Every line below between the one holding "O Docker Compose por" and the one holding "## Jekyll, Ruby e outras coisas", inclusive, should be copied exactly, and no other line.

[[ Given data, beginning ]]

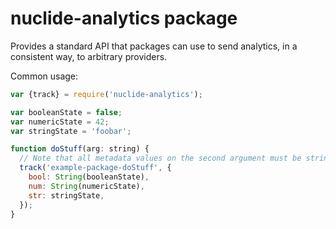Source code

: # nuclide-analytics package

Provides a standard API that packages can use to send analytics, in a consistent way, to arbitrary providers.

Common usage:

```js
var {track} = require('nuclide-analytics');

var booleanState = false;
var numericState = 42;
var stringState = 'foobar';

function doStuff(arg: string) {
  // Note that all metadata values on the second argument must be strings.
  track('example-package-doStuff', {
    bool: String(booleanState),
    num: String(numericState),
    str: stringState,
  });
}
```
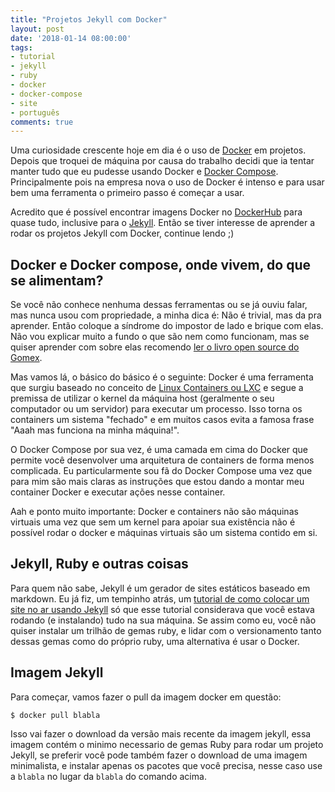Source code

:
 ```yaml
---
title: "Projetos Jekyll com Docker"
layout: post
date: '2018-01-14 08:00:00'
tags:
- tutorial
- jekyll
- ruby
- docker
- docker-compose
- site
- português
comments: true
---
```


Uma curiosidade crescente hoje em dia é o uso de [Docker]() em projetos. Depois que troquei de máquina por causa do trabalho decidi que ia tentar manter tudo que eu pudesse usando Docker e [Docker Compose](). Principalmente pois na empresa nova o uso de Docker é intenso e para usar bem uma ferramenta o primeiro passo é começar a usar.

Acredito que é possível encontrar imagens Docker no [DockerHub]() para quase tudo, inclusive para o [Jekyll](). Então se tiver interesse de aprender a rodar os projetos Jekyll com Docker, continue lendo ;)

## Docker e Docker compose, onde vivem, do que se alimentam?

Se você não conhece nenhuma dessas ferramentas ou se já ouviu falar, mas nunca usou com propriedade, a minha dica é: Não é trivial, mas da pra aprender. Então coloque a síndrome do impostor de lado e brique com elas. Não vou explicar muito a fundo o que são nem como funcionam, mas se quiser aprender com sobre elas recomendo [ler o livro open source do Gomex]().

Mas vamos lá, o básico do básico é o seguinte: Docker é uma ferramenta que surgiu baseado no conceito de [Linux Containers ou LXC]() e segue a premissa de utilizar o kernel da máquina host (geralmente o seu computador ou um servidor) para executar um processo. Isso torna os containers um sistema "fechado" e em muitos casos evita a famosa frase "Aaah mas funciona na minha máquina!".

O Docker Compose por sua vez, é uma camada em cima do Docker que permite você desenvolver uma arquitetura de containers de forma menos complicada. Eu particularmente sou fã do Docker Compose uma vez que para mim são mais claras as instruções que estou dando a montar meu container Docker e executar ações nesse container.

Aah e ponto muito importante: Docker e containers não são máquinas virtuais uma vez que sem um kernel para apoiar sua existência não é possível rodar o docker e máquinas virtuais são um sistema contido em si.

## Jekyll, Ruby e outras coisas

Para quem não sabe, Jekyll é um gerador de sites estáticos baseado em markdown. Eu já fiz, um tempinho atrás, um [tutorial de como colocar um site no ar usando Jekyll]() só que esse tutorial considerava que você estava rodando (e instalando) tudo na sua máquina. Se assim como eu, você não quiser instalar um trilhão de gemas ruby, e lidar com o versionamento tanto dessas gemas como do próprio ruby, uma alternativa é usar o Docker.

## Imagem Jekyll

Para começar, vamos fazer o pull da imagem docker em questão:

```console
$ docker pull blabla
```

Isso vai fazer o download da versão mais recente  da imagem jekyll, essa imagem contém o minimo necessario de gemas Ruby para rodar um projeto Jekyll, se preferir você pode também fazer o download de uma imagem minimalista, e instalar apenas os pacotes que você precisa, nesse caso use a `blabla` no lugar da `blabla` do comando acima.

[[ Given data, end ]]

Response box >>
O Docker Compose por sua vez, é uma camada em cima do Docker que permite você desenvolver uma arquitetura de containers de forma menos complicada. Eu particularmente sou fã do Docker Compose uma vez que para mim são mais claras as instruções que estou dando a montar meu container Docker e executar ações nesse container.

Aah e ponto muito importante: Docker e containers não são máquinas virtuais uma vez que sem um kernel para apoiar sua existência não é possível rodar o docker e máquinas virtuais são um sistema contido em si.

## Jekyll, Ruby e outras coisas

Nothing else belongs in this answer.